La matinée du Mardi Gras nous vaut d’être les témoins d’une scène émouvante qui n’était nullement comprise dans le programme de la journée. Comme nous assistons du haut du balcon d’un club à l’entrée triomphale du Roi et de la Reine qu’une galère paralienne a déposés sur le quai du Mississipi, nous percevons soudain, échappées de quelque rue voisine, les vives cadences d’un pas militaire joué par des bugles. La foule aussi a entendu, car elle s’arrête court, hésite un moment, puis, sans plus se soucier du cortège, s’engouffre dans la direction de la sonnerie, en criant :

— Nos soldats ! Nos soldats !

— Gageons, me dit M. W… que ce sont les milices louisianaises, rappelées de la frontière mexicaine.

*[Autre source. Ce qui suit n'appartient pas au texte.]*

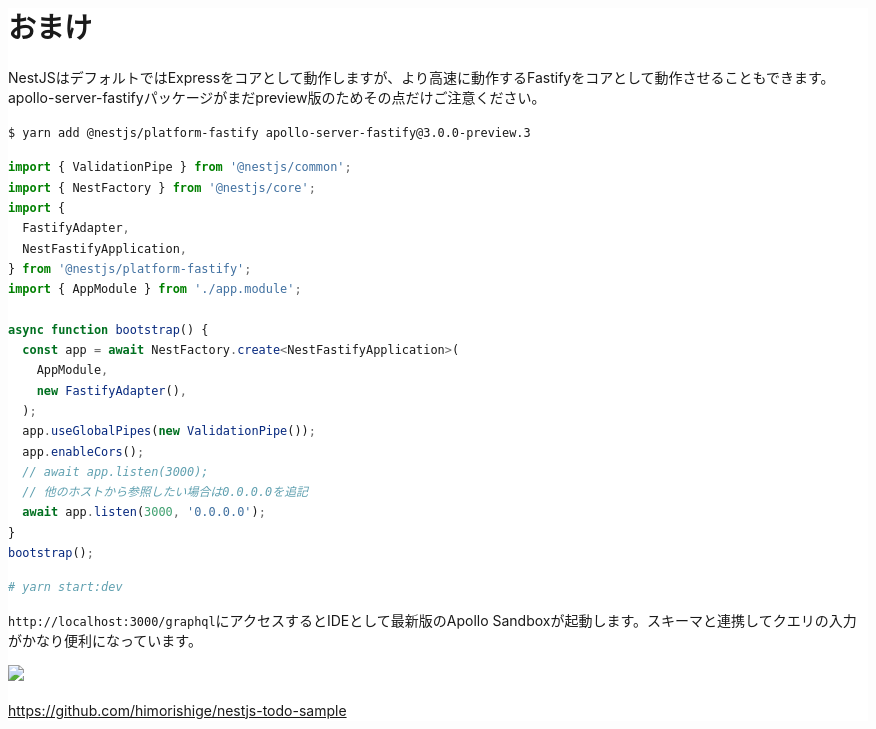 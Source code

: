 # おまけ

NestJSはデフォルトではExpressをコアとして動作しますが、より高速に動作するFastifyをコアとして動作させることもできます。apollo-server-fastifyパッケージがまだpreview版のためその点だけご注意ください。

```bash
$ yarn add @nestjs/platform-fastify apollo-server-fastify@3.0.0-preview.3
```

```typescript:src/main.ts
import { ValidationPipe } from '@nestjs/common';
import { NestFactory } from '@nestjs/core';
import {
  FastifyAdapter,
  NestFastifyApplication,
} from '@nestjs/platform-fastify';
import { AppModule } from './app.module';

async function bootstrap() {
  const app = await NestFactory.create<NestFastifyApplication>(
    AppModule,
    new FastifyAdapter(),
  );
  app.useGlobalPipes(new ValidationPipe());
  app.enableCors();
  // await app.listen(3000);
  // 他のホストから参照したい場合は0.0.0.0を追記
  await app.listen(3000, '0.0.0.0');
}
bootstrap();
```

```bash
# yarn start:dev
```

`http://localhost:3000/graphql`にアクセスするとIDEとして最新版のApollo Sandboxが起動します。スキーマと連携してクエリの入力がかなり便利になっています。

![](https://storage.googleapis.com/zenn-user-upload/b44b2f7250cf5fccf7dc885c.png)

https://github.com/himorishige/nestjs-todo-sample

Et nous nous précipitons nous-mêmes pour les aller voir. Adieu les royautés de Carnaval dans leur parure magnifique, sur leurs chevaux caparaçonnés de pourpre et d’or ! On n’a plus d’yeux que pour un défilé d’hommes en khaki, pas du tout brillants à contempler, mais dont les faces cuites par les flammes du désert n’en rejettent pas moins dans l’ombre tout le clinquant des faux héros de mascarade. M. W… m’a saisi le bras et, d’une voix légèrement altérée :

— N’est-ce pas qu’ils ne feront pas trop piètre figure auprès de vos poilus ?

Il ajoute aussi vite :

— D’ailleurs, la plupart sont de sang français.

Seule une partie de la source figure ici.